You know that failed class-action suit against Walmart for sex discrimination that's been in the news lately?
Nelson Lichtenstein at the New York Times thinks we're missing an even more egregious example of corporate sex discrimination at the Big Blue Box:
There are tens of thousands of experienced Wal-Mart women who would like to be promoted to the first managerial rung, salaried assistant store manager. But Wal-Mart makes it impossible for many of them to take that post, because its ruthless management style structures the job itself as one that most women, and especially those with young children or a relative to care for, would find difficult to accept.

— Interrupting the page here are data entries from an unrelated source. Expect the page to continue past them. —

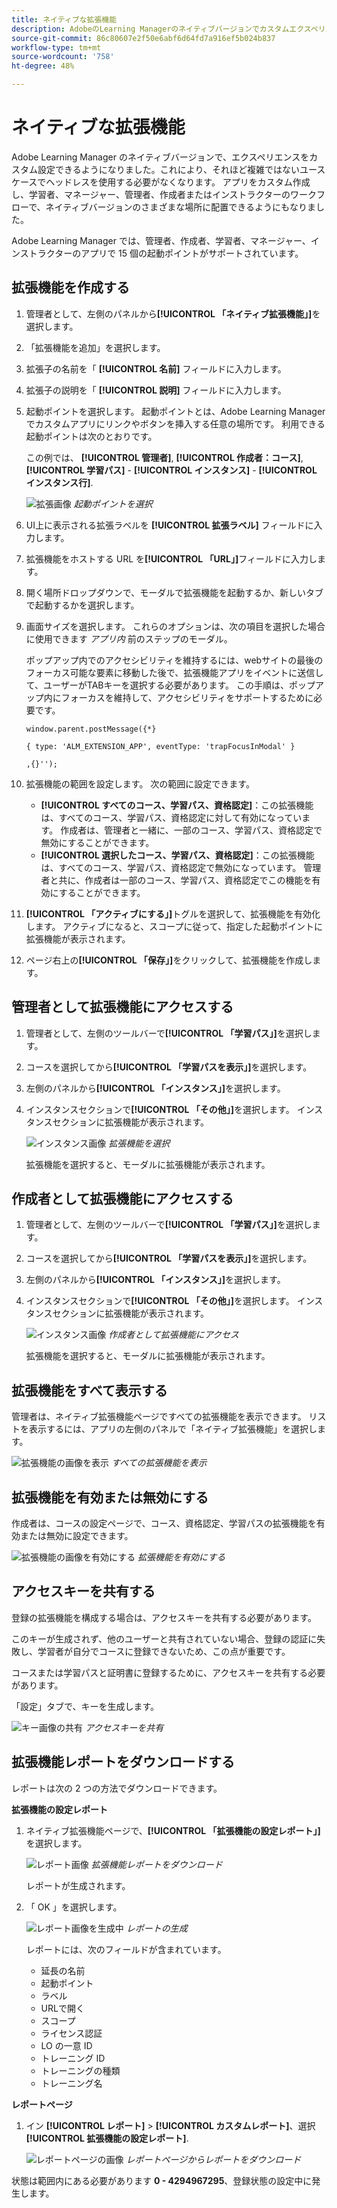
 ```yaml
---
title: ネイティブな拡張機能
description: AdobeのLearning Managerのネイティブバージョンでカスタムエクスペリエンスを設定すると、あまり複雑でないケースでヘッドレスを使用しないようにできます。
source-git-commit: 86c80607e2f50e6abf6d64fd7a916ef5b024b837
workflow-type: tm+mt
source-wordcount: '758'
ht-degree: 48%

---
```


# ネイティブな拡張機能

Adobe Learning Manager のネイティブバージョンで、エクスペリエンスをカスタム設定できるようになりました。これにより、それほど複雑ではないユースケースでヘッドレスを使用する必要がなくなります。 アプリをカスタム作成し、学習者、マネージャー、管理者、作成者またはインストラクターのワークフローで、ネイティブバージョンのさまざまな場所に配置できるようにもなりました。

Adobe Learning Manager では、管理者、作成者、学習者、マネージャー、インストラクターのアプリで 15 個の起動ポイントがサポートされています。

## 拡張機能を作成する

1. 管理者として、左側のパネルから&#x200B;**[!UICONTROL 「ネイティブ拡張機能」]**&#x200B;を選択します。
1. 「拡張機能を追加」を選択します。
1. 拡張子の名前を「 **[!UICONTROL 名前]** フィールドに入力します。
1. 拡張子の説明を「 **[!UICONTROL 説明]** フィールドに入力します。
1. 起動ポイントを選択します。 起動ポイントとは、Adobe Learning Manager でカスタムアプリにリンクやボタンを挿入する任意の場所です。 利用できる起動ポイントは次のとおりです。

   この例では、 **[!UICONTROL 管理者]**, **[!UICONTROL 作成者：コース]**, **[!UICONTROL 学習パス]** - **[!UICONTROL インスタンス]** - **[!UICONTROL インスタンス行]**.

   ![拡張画像](assets/list-native-extensions.png)
   *起動ポイントを選択*

1. UI上に表示される拡張ラベルを **[!UICONTROL 拡張ラベル]** フィールドに入力します。
1. 拡張機能をホストする URL を&#x200B;**[!UICONTROL 「URL」]**&#x200B;フィールドに入力します。
1. 開く場所ドロップダウンで、モーダルで拡張機能を起動するか、新しいタブで起動するかを選択します。
1. 画面サイズを選択します。 これらのオプションは、次の項目を選択した場合に使用できます *アプリ内* 前のステップのモーダル。

   ポップアップ内でのアクセシビリティを維持するには、webサイトの最後のフォーカス可能な要素に移動した後で、拡張機能アプリをイベントに送信して、ユーザーがTABキーを選択する必要があります。 この手順は、ポップアップ内にフォーカスを維持して、アクセシビリティをサポートするために必要です。

   ```
   window.parent.postMessage({*}
   
   { type: 'ALM_EXTENSION_APP', eventType: 'trapFocusInModal' }
   
   ,{}'');
   ```

1. 拡張機能の範囲を設定します。 次の範囲に設定できます。

   * **[!UICONTROL すべてのコース、学習パス、資格認定]**：この拡張機能は、すべてのコース、学習パス、資格認定に対して有効になっています。 作成者は、管理者と一緒に、一部のコース、学習パス、資格認定で無効にすることができます。
   * **[!UICONTROL 選択したコース、学習パス、資格認定]**：この拡張機能は、すべてのコース、学習パス、資格認定で無効になっています。 管理者と共に、作成者は一部のコース、学習パス、資格認定でこの機能を有効にすることができます。

1. **[!UICONTROL 「アクティブにする」]**&#x200B;トグルを選択して、拡張機能を有効化します。 アクティブになると、スコープに従って、指定した起動ポイントに拡張機能が表示されます。
1. ページ右上の&#x200B;**[!UICONTROL 「保存」]**&#x200B;をクリックして、拡張機能を作成します。

## 管理者として拡張機能にアクセスする

1. 管理者として、左側のツールバーで&#x200B;**[!UICONTROL 「学習パス」]**&#x200B;を選択します。
1. コースを選択してから&#x200B;**[!UICONTROL 「学習パスを表示」]**&#x200B;を選択します。
1. 左側のパネルから&#x200B;**[!UICONTROL 「インスタンス」]**&#x200B;を選択します。
1. インスタンスセクションで&#x200B;**[!UICONTROL 「その他」]**&#x200B;を選択します。 インスタンスセクションに拡張機能が表示されます。

   ![インスタンス画像](assets/instances-extension.png)
   *拡張機能を選択*

   拡張機能を選択すると、モーダルに拡張機能が表示されます。

## 作成者として拡張機能にアクセスする

1. 管理者として、左側のツールバーで&#x200B;**[!UICONTROL 「学習パス」]**&#x200B;を選択します。
1. コースを選択してから&#x200B;**[!UICONTROL 「学習パスを表示」]**&#x200B;を選択します。
1. 左側のパネルから&#x200B;**[!UICONTROL 「インスタンス」]**&#x200B;を選択します。
1. インスタンスセクションで&#x200B;**[!UICONTROL 「その他」]**&#x200B;を選択します。 インスタンスセクションに拡張機能が表示されます。

   ![インスタンス画像](assets/instances-extension.png)
   *作成者として拡張機能にアクセス*

   拡張機能を選択すると、モーダルに拡張機能が表示されます。

## 拡張機能をすべて表示する

管理者は、ネイティブ拡張機能ページですべての拡張機能を表示できます。 リストを表示するには、アプリの左側のパネルで「ネイティブ拡張機能」を選択します。

![拡張機能の画像を表示](assets/view-extensions.png)
*すべての拡張機能を表示*

## 拡張機能を有効または無効にする

作成者は、コースの設定ページで、コース、資格認定、学習パスの拡張機能を有効または無効に設定できます。

![拡張機能の画像を有効にする](assets/activate-extension.png)
*拡張機能を有効にする*

## アクセスキーを共有する

登録の拡張機能を構成する場合は、アクセスキーを共有する必要があります。

このキーが生成されず、他のユーザーと共有されていない場合、登録の認証に失敗し、学習者が自分でコースに登録できないため、この点が重要です。

コースまたは学習パスと証明書に登録するために、アクセスキーを共有する必要があります。

「設定」タブで、キーを生成します。

![キー画像の共有](assets/share-extension.png)
*アクセスキーを共有*

## 拡張機能レポートをダウンロードする

レポートは次の 2 つの方法でダウンロードできます。

**拡張機能の設定レポート**

1. ネイティブ拡張機能ページで、**[!UICONTROL 「拡張機能の設定レポート」]**&#x200B;を選択します。

   ![レポート画像](assets/extension-config-report.png)
   *拡張機能レポートをダウンロード*

   レポートが生成されます。

1. 「 OK 」を選択します。

   ![レポート画像を生成中](assets/generating-report.png)
   *レポートの生成*

    レポートには、次のフィールドが含まれています。

   * 延長の名前
   * 起動ポイント
   * ラベル
   * URLで開く
   * スコープ
   * ライセンス認証
   * LO の一意 ID
   * トレーニング ID
   * トレーニングの種類
   * トレーニング名

**レポートページ**

1. イン **[!UICONTROL レポート]** > **[!UICONTROL カスタムレポート]**、選択 **[!UICONTROL 拡張機能の設定レポート]**.

   ![レポートページの画像](assets/extension-report-page.png)
   *レポートページからレポートをダウンロード*

状態は範囲内にある必要があります **0 - 4294967295**、登録状態の設定中に発生します。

Why? Because, for all the change that has swept over the company, at the store level there is still a fair amount of the old communal sociability. Recognizing that workers steeped in that culture make poor candidates for assistant managers, who are the front lines in enforcing labor discipline, Wal-Mart insists that almost all workers promoted to the managerial ranks move to a new store, often hundreds of miles away.
For young men in a hurry, that’s an inconvenience; for middle-aged women caring for families, this corporate reassignment policy amounts to sex discrimination. True, Wal-Mart is hardly alone in demanding that rising managers sacrifice family life, but few companies make relocation such a fixed policy, and few have employment rolls even a third the size.
You know what? Fine. Let's ignore the fact that Mr. Lichtenstein is comparing middle-aged mothers to young, presumably childless men. Let's grant him his premise that a non-sex based policy motivated by a legitimate, non-sex based company interest is still sex discrimination if it ends up affecting more members of one sex than another.
Given that more men than women have concealed carry permits, do you think Mr. Lichtenstein will support my sex discrimination suit against my company for its no-guns policy?